Required work:
Set every record down again exactly. Do not carry over the pictures.

=-=-=-=-=

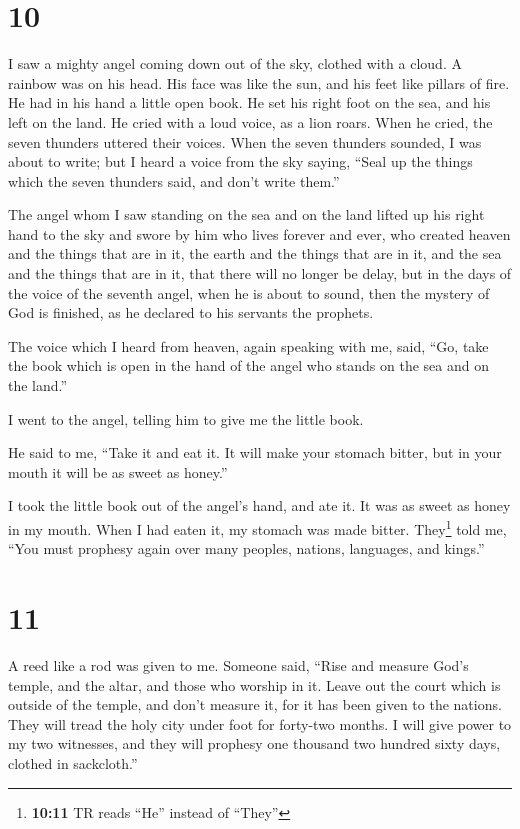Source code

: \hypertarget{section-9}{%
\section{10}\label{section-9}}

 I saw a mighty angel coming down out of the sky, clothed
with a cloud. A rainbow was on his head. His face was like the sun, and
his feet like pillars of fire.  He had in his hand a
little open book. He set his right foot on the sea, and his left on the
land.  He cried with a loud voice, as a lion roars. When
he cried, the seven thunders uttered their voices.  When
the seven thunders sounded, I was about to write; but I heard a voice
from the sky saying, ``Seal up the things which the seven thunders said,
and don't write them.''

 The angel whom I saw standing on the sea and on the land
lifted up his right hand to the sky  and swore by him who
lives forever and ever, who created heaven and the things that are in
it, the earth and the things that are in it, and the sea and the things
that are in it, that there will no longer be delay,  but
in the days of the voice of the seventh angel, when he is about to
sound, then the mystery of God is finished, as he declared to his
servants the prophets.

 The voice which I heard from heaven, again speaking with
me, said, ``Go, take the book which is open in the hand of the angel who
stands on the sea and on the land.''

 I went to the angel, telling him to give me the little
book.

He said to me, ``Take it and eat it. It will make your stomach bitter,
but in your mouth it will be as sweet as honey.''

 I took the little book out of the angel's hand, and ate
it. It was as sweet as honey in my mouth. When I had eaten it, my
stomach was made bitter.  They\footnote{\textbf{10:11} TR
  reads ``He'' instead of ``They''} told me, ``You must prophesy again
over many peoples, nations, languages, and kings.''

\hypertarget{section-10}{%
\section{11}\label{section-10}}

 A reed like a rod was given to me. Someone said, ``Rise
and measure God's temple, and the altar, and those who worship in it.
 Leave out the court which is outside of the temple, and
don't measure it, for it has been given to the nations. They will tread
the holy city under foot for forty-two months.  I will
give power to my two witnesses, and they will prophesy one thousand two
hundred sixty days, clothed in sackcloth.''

=-=-=-=-=

Expected output:
Source code

: \hypertarget{section-9}{%
\section{10}\label{section-9}}

 I saw a mighty angel coming down out of the sky, clothed
with a cloud. A rainbow was on his head. His face was like the sun, and
his feet like pillars of fire.  He had in his hand a
little open book. He set his right foot on the sea, and his left on the
land.  He cried with a loud voice, as a lion roars. When
he cried, the seven thunders uttered their voices.  When
the seven thunders sounded, I was about to write; but I heard a voice
from the sky saying, ``Seal up the things which the seven thunders said,
and don't write them.''

 The angel whom I saw standing on the sea and on the land
lifted up his right hand to the sky  and swore by him who
lives forever and ever, who created heaven and the things that are in
it, the earth and the things that are in it, and the sea and the things
that are in it, that there will no longer be delay,  but
in the days of the voice of the seventh angel, when he is about to
sound, then the mystery of God is finished, as he declared to his
servants the prophets.

 The voice which I heard from heaven, again speaking with
me, said, ``Go, take the book which is open in the hand of the angel who
stands on the sea and on the land.''

 I went to the angel, telling him to give me the little
book.

He said to me, ``Take it and eat it. It will make your stomach bitter,
but in your mouth it will be as sweet as honey.''

 I took the little book out of the angel's hand, and ate
it. It was as sweet as honey in my mouth. When I had eaten it, my
stomach was made bitter.  They\footnote{\textbf{10:11} TR
  reads ``He'' instead of ``They''} told me, ``You must prophesy again
over many peoples, nations, languages, and kings.''

\hypertarget{section-10}{%
\section{11}\label{section-10}}

 A reed like a rod was given to me. Someone said, ``Rise
and measure God's temple, and the altar, and those who worship in it.
 Leave out the court which is outside of the temple, and
don't measure it, for it has been given to the nations. They will tread
the holy city under foot for forty-two months.  I will
give power to my two witnesses, and they will prophesy one thousand two
hundred sixty days, clothed in sackcloth.''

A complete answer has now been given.